Is Moto Having Second Thoughts?

Motorola Inc. (NYSE: MOT) has reportedly shelved an auction for its Home & Networks Mobility division after the initial round of bids fell woefully short of the desired $4.5 billion.

The Wall Street Journal, citing unnamed sources, reported Thursday that Moto stopped the auction process after getting bids in the range of $3 billion to $4 billion for the unit, which makes set-tops, mobile handsets, and cable modems.

The rumor that Moto was shopping the unit or considering some sort of spinoff emerged in November, followed by much speculation about who would have the money and motivation to make an offer.

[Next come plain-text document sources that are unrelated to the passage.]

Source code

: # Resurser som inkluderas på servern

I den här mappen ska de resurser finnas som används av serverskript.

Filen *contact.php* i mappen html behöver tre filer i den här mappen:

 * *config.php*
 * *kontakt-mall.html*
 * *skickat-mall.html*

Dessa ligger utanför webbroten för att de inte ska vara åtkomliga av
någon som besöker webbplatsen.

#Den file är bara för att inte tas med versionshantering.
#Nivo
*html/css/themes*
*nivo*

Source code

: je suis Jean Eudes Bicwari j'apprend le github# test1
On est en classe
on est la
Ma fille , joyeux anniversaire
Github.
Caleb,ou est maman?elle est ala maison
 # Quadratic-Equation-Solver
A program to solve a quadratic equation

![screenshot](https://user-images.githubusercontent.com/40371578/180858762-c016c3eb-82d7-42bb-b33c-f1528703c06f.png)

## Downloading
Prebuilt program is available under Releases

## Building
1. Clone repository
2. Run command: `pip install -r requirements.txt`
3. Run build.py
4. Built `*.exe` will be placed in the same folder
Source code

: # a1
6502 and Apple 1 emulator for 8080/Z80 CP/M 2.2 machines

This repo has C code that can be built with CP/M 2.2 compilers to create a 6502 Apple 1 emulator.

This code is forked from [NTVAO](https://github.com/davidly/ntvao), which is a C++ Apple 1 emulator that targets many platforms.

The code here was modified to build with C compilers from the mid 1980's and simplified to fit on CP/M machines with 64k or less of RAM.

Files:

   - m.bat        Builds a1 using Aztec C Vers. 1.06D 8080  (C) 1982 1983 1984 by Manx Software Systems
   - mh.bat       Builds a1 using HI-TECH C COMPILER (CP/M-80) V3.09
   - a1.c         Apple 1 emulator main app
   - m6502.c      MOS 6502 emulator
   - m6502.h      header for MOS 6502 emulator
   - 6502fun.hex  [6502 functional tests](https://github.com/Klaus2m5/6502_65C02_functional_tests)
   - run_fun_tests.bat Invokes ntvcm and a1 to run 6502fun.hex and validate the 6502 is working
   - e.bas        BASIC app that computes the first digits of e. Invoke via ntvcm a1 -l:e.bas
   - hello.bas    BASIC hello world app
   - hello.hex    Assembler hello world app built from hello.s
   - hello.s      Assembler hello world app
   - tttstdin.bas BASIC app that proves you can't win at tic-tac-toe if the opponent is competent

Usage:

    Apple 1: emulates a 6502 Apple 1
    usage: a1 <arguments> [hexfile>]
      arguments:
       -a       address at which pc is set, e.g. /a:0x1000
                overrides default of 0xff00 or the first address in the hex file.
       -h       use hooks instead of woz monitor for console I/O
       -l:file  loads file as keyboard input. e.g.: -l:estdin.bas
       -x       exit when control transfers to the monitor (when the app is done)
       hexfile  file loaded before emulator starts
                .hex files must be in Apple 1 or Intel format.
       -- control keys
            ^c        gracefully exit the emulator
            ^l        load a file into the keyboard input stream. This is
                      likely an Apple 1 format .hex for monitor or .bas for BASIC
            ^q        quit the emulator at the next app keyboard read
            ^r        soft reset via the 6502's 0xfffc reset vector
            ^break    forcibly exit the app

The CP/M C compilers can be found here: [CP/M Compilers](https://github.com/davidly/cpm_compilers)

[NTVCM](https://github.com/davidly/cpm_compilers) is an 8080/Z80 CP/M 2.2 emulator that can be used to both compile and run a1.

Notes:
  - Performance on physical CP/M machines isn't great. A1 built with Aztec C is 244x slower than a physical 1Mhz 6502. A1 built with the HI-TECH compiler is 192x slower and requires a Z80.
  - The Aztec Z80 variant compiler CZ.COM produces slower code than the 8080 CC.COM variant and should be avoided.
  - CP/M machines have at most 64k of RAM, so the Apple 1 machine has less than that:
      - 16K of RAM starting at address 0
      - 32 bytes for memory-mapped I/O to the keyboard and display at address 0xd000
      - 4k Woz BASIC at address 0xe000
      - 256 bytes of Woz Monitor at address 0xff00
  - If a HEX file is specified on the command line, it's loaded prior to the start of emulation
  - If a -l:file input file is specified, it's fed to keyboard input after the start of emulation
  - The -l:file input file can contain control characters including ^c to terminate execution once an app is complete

Among recent activity, it's believed that several private equity firms, and possibly Arris Group Inc. (Nasdaq: ARRS), participated in the first round of bidding. (See Who's Saying Hello to Moto? )

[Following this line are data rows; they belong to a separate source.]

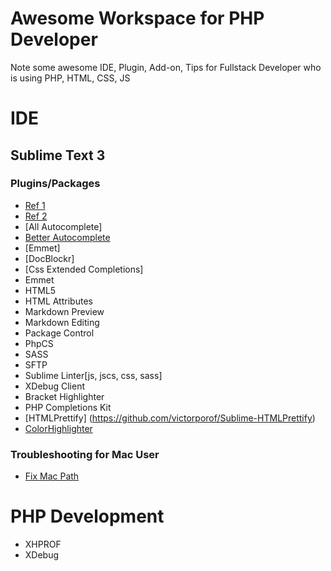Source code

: # Awesome Workspace for PHP Developer
Note some awesome IDE, Plugin, Add-on, Tips for Fullstack Developer who is using PHP, HTML, CSS, JS

# IDE
## Sublime Text 3
### Plugins/Packages

- [Ref 1](http://neverstopbuilding.com/sublime-plugins-for-php)
- [Ref 2](https://mattstauffer.co/blog/sublime-text-3-for-php-developers)
- [All Autocomplete]
- [Better Autocomplete](https://packagecontrol.io/packages/Better%20Completion)
- [Emmet]
- [DocBlockr]
- [Css Extended Completions]
- Emmet
- HTML5
- HTML Attributes
- Markdown Preview
- Markdown Editing
- Package Control
- PhpCS
- SASS
- SFTP
- Sublime Linter[js, jscs, css, sass]
- XDebug Client
- Bracket Highlighter
- PHP Completions Kit
- [HTMLPrettify] (https://github.com/victorporof/Sublime-HTMLPrettify)
- [ColorHighlighter](https://github.com/Monnoroch/ColorHighlighter)
### Troubleshooting for Mac User

- [Fix Mac Path](https://github.com/int3h/SublimeFixMacPath)

# PHP Development

- XHPROF
- XDebug
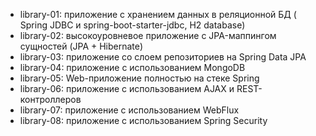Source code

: * library-01: приложение с хранением данных в реляционной БД ( Spring JDBC и spring-boot-starter-jdbc, H2 database)
* library-02: высокоуровневое приложение с JPA-маппингом сущностей (JPA + Hibernate)
* library-03: приложение со слоем репозиториев на Spring Data JPA
* library-04: приложение с использованием MongoDB
* library-05: Web-приложение полностью на стеке Spring
* library-06: приложение с использованием AJAX и REST-контроллеров
* library-07: приложение с использованием WebFlux
* library-08: приложение с использованием Spring Security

However, the company has not confirmed that it's even looking to move the division in whole or in pieces. On Friday, a Moto spokeswoman said the company was not commenting on yesterday's report. (See Huawei Seen as Likely Moto Suitor and Moto May Be Mulling Set-Top Sale.)

Still, a recent move overseas indicates that Moto's already willing and able to change the way the division's doing business, at least in certain circumstances.

Earlier this week, the company confirmed it had sold its EuroDocsis CPE business to Taiwan's Compal Broadband Networks (CBN), believing the deal will help streamline the business for that region and reduce unit pricing as MSOs get rolling with wideband services. Although it's licensing the technology so CBN can handle sales and support, Motorola's still in charge of all cable modem product development. (See Moto Streamlines EMEA Biz With Compal and Moto Sells EMEA Docsis Modem Biz.)